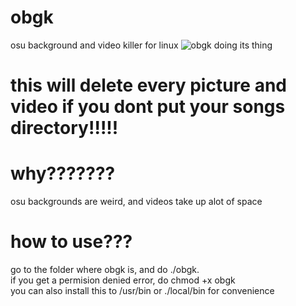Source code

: # obgk
osu background and video killer for linux
![obgk doing its thing](example.png)

# this will delete every picture and video if you dont put your songs directory!!!!!

# why???????
osu backgrounds are weird, and videos take up alot of space

# how to use???
go to the folder where obgk is, and do ./obgk.
<br>
if you get a permision denied error, do chmod +x obgk
<br>
you can also install this to /usr/bin or ./local/bin for convenience
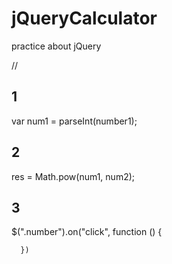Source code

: # jQueryCalculator
  practice about jQuery

//
## 1
var num1 = parseInt(number1);
## 2
res = Math.pow(num1, num2);
## 3
  $(".number").on("click", function () {
       
      })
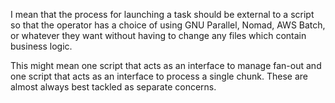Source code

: I mean that the process for launching a task should be external to a script so that the operator has a choice of using GNU Parallel, Nomad, AWS Batch, or whatever they want without having to change any files which contain business logic.

This might mean one script that acts as an interface to manage fan-out and one script that acts as an interface to process a single chunk. These are almost always best tackled as separate concerns.
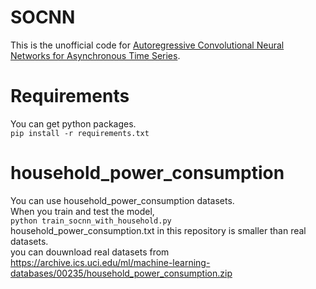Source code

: # SOCNN
This is the unofficial code for [Autoregressive Convolutional Neural Networks for Asynchronous Time Series](https://arxiv.org/abs/1703.04122). 

# Requirements
You can get python packages.  
`pip install -r requirements.txt`

# household_power_consumption
You can use household_power_consumption datasets.  
When you train and test the model,  
`python train_socnn_with_household.py`  
household_power_consumption.txt in this repository is smaller than real datasets.  
you can douwnload real datasets from <https://archive.ics.uci.edu/ml/machine-learning-databases/00235/household_power_consumption.zip>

• • • •

Problem requirements — Give the data above again, exactly, with every picture removed.

Answer section —
Source code

: # obgk
osu background and video killer for linux
![obgk doing its thing](example.png)

# this will delete every picture and video if you dont put your songs directory!!!!!

# why???????
osu backgrounds are weird, and videos take up alot of space

# how to use???
go to the folder where obgk is, and do ./obgk.
<br>
if you get a permision denied error, do chmod +x obgk
<br>
you can also install this to /usr/bin or ./local/bin for convenience
Source code

: # jQueryCalculator
  practice about jQuery

//
## 1
var num1 = parseInt(number1);
## 2
res = Math.pow(num1, num2);
## 3
  $(".number").on("click", function () {
       
      })
Source code

: I mean that the process for launching a task should be external to a script so that the operator has a choice of using GNU Parallel, Nomad, AWS Batch, or whatever they want without having to change any files which contain business logic.

This might mean one script that acts as an interface to manage fan-out and one script that acts as an interface to process a single chunk. These are almost always best tackled as separate concerns.
Source code

: # SOCNN
This is the unofficial code for [Autoregressive Convolutional Neural Networks for Asynchronous Time Series](https://arxiv.org/abs/1703.04122). 

# Requirements
You can get python packages.  
`pip install -r requirements.txt`

# household_power_consumption
You can use household_power_consumption datasets.  
When you train and test the model,  
`python train_socnn_with_household.py`  
household_power_consumption.txt in this repository is smaller than real datasets.  
you can douwnload real datasets from <https://archive.ics.uci.edu/ml/machine-learning-databases/00235/household_power_consumption.zip>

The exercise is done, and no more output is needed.